WHAT YOU HAVE TO DO →
Please repeat exactly the lines below from the line with "this rule’s existence." to the line with "- 👀 I’m interested", including both, and leave out every picture.

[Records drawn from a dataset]
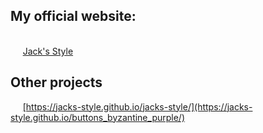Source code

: <h2>My official website:</h2> </br>
&nbsp;&nbsp;&nbsp;&nbsp;&nbsp;<a href="https://jacks-style.github.io/jacks-style/">Jack's Style</a>

<h2>Other projects</h2>
&nbsp;&nbsp;&nbsp;&nbsp;&nbsp;<a href="https://jacks-style.github.io/buttons_byzantine_purple/)">[https://jacks-style.github.io/jacks-style/](https://jacks-style.github.io/buttons_byzantine_purple/)</a>
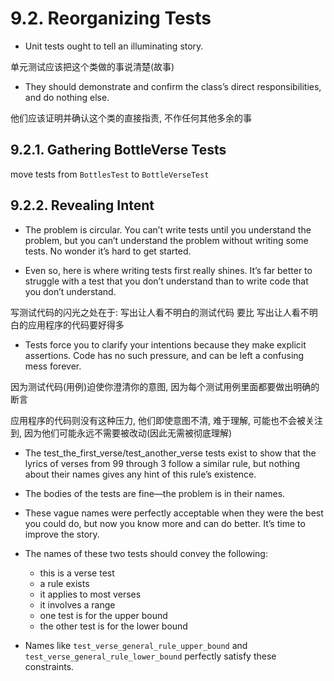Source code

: # 9.2. Reorganizing Tests

+ Unit tests ought to tell an illuminating story.

单元测试应该把这个类做的事说清楚(故事)

+ They should demonstrate and confirm the class’s direct responsibilities, and do nothing else.

他们应该证明并确认这个类的直接指责, 不作任何其他多余的事

## 9.2.1. Gathering BottleVerse Tests

move tests from `BottlesTest` to `BottleVerseTest`

## 9.2.2. Revealing Intent

+ The problem is circular. You can’t write tests until you understand the problem, but you can’t understand the problem without writing some tests. No wonder it’s hard to get started.

+ Even so, here is where writing tests first really shines. It’s far better to struggle with a test that you don’t understand than to write code that you don’t understand.

写测试代码的闪光之处在于: 写出让人看不明白的测试代码 要比 写出让人看不明白的应用程序的代码要好得多

+ Tests force you to clarify your intentions because they make explicit assertions. Code has no such pressure, and can be left a confusing mess forever.

因为测试代码(用例)迫使你澄清你的意图, 因为每个测试用例里面都要做出明确的断言

应用程序的代码则没有这种压力, 他们即使意图不清, 难于理解, 可能也不会被关注到, 因为他们可能永远不需要被改动(因此无需被彻底理解)

+ The test_the_first_verse/test_another_verse tests exist to show that the lyrics of verses from 99 through 3 follow a similar rule, but nothing about their names gives any hint of this rule’s existence. 

+ The bodies of the tests are fine—the problem is in their names.

+ These vague names were perfectly acceptable when they were the best you could do, but now you know more and can do better. It’s time to improve the story.

+ The names of these two tests should convey the following:
    + this is a verse test
    + a rule exists
    + it applies to most verses
    + it involves a range
    + one test is for the upper bound
    + the other test is for the lower bound

+ Names like `test_verse_general_rule_upper_bound` and `test_verse_general_rule_lower_bound` perfectly satisfy these constraints.




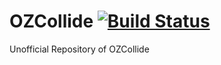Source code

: # OZCollide [![Build Status](https://travis-ci.org/jslee02/OZCollide.svg?branch=master)](https://travis-ci.org/jslee02/OZCollide)
Unofficial Repository of OZCollide
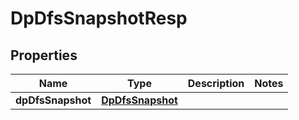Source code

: # DpDfsSnapshotResp

## Properties
Name | Type | Description | Notes
------------ | ------------- | ------------- | -------------
**dpDfsSnapshot** | [**DpDfsSnapshot**](DpDfsSnapshot.md) |  | 
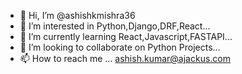 - 👋 Hi, I’m @ashishkmishra36
- 👀 I’m interested in Python,Django,DRF,React...
- 🌱 I’m currently learning React,Javascript,FASTAPI...
- 💞️ I’m looking to collaborate on Python Projects...
- 📫 How to reach me ... ashish.kumar@ajackus.com

<!---
ashishkmishra36/ashishkmishra36 is a ✨ special ✨ repository because its `README.md` (this file) appears on your GitHub profile.
You can click the Preview link to take a look at your changes.
--->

YOUR RESPONSE →
+ The test_the_first_verse/test_another_verse tests exist to show that the lyrics of verses from 99 through 3 follow a similar rule, but nothing about their names gives any hint of this rule’s existence. 

+ The bodies of the tests are fine—the problem is in their names.

+ These vague names were perfectly acceptable when they were the best you could do, but now you know more and can do better. It’s time to improve the story.

+ The names of these two tests should convey the following:
    + this is a verse test
    + a rule exists
    + it applies to most verses
    + it involves a range
    + one test is for the upper bound
    + the other test is for the lower bound

+ Names like `test_verse_general_rule_upper_bound` and `test_verse_general_rule_lower_bound` perfectly satisfy these constraints.




Source code

: # OZCollide [![Build Status](https://travis-ci.org/jslee02/OZCollide.svg?branch=master)](https://travis-ci.org/jslee02/OZCollide)
Unofficial Repository of OZCollide
Source code

: # DpDfsSnapshotResp

## Properties
Name | Type | Description | Notes
------------ | ------------- | ------------- | -------------
**dpDfsSnapshot** | [**DpDfsSnapshot**](DpDfsSnapshot.md) |  | 
 - 👋 Hi, I’m @ashishkmishra36
- 👀 I’m interested in Python,Django,DRF,React...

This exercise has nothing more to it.